Luc Jacquet : Non, c’est juste qu’il faut aller doucement. Il y a toujours une distance de sécurité. Il y a un moment où on sent qu’ils commencent à vous éviter donc quand vous avez un peu ce feeling là, vous vous dites « ok je suis trop près » et juste en avançant, eux vont commencer à reculer. Ce qui m’a permis de reprendre ma caméra. Mais pour l’anecdote : j’ai attendu 8 jours avant que les petits se mettent à l’eau. La première fois qu’ils se sont mis à l’eau, ils se sont mis juste sous ma caméra. Je ne pouvais pas tourner.

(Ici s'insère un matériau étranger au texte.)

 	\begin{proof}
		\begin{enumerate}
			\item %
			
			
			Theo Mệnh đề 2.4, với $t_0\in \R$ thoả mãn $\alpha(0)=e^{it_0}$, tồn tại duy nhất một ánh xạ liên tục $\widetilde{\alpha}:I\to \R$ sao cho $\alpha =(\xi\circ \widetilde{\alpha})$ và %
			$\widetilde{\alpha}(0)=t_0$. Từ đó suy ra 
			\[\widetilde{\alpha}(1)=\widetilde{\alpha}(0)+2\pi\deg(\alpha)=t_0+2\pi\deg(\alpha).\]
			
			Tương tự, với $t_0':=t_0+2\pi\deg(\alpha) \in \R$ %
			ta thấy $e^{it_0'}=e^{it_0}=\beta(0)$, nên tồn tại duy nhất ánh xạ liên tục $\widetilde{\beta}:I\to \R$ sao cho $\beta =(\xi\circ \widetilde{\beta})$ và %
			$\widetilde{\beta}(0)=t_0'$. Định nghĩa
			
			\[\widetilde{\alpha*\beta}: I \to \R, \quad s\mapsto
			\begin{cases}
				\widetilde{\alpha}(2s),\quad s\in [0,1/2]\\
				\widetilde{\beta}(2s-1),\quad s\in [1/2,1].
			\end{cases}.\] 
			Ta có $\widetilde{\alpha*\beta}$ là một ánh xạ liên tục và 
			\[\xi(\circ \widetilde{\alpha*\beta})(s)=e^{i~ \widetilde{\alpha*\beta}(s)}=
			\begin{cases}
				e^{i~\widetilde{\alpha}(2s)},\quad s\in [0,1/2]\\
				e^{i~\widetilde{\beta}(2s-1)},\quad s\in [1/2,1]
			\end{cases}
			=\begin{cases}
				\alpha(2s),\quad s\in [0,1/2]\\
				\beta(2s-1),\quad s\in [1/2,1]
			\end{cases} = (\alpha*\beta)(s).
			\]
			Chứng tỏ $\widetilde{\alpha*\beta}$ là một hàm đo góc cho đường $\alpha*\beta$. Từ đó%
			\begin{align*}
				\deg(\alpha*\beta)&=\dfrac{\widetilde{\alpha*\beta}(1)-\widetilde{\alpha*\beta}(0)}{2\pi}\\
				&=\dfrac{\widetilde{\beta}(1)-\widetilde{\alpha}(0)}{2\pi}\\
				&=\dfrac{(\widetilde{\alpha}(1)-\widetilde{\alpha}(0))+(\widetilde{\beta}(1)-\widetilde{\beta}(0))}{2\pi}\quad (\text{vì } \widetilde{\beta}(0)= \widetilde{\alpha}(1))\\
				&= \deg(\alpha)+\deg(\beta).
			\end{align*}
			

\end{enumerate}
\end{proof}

Je devais être quelque chose d’à peu près stable pour eux dans le paysage et ils sont venus. Donc c’est un peu agaçant pour tout vous dire.

Ma fille en voyant le film, voulait adopter un pingouin. Je voulais que vous lui expliquiez pourquoi elle ne pourra pas !

Luc Jacquet : Le manchot empereur a une température de base, où il est confortable, de -20. Donc ça veut dire qu’il faudrait habiter dans un gros congélateur pour qu’il soit à l’aise sinon il aurait vite trop chaud. Aussi, il n’y a rien qu’il aime autant que nager, et nager profond. Le 3e point, c’est un animal qui mange un poisson particulier qui ne vit qu’en Antarctique et seulement là-bas. Ça vous ferait donc cher d’envoyer des bateaux pour aller pécher jusque là-bas. Et le 4e point c’est que les animaux sauvages sont tellement beaux dans leur milieu naturel !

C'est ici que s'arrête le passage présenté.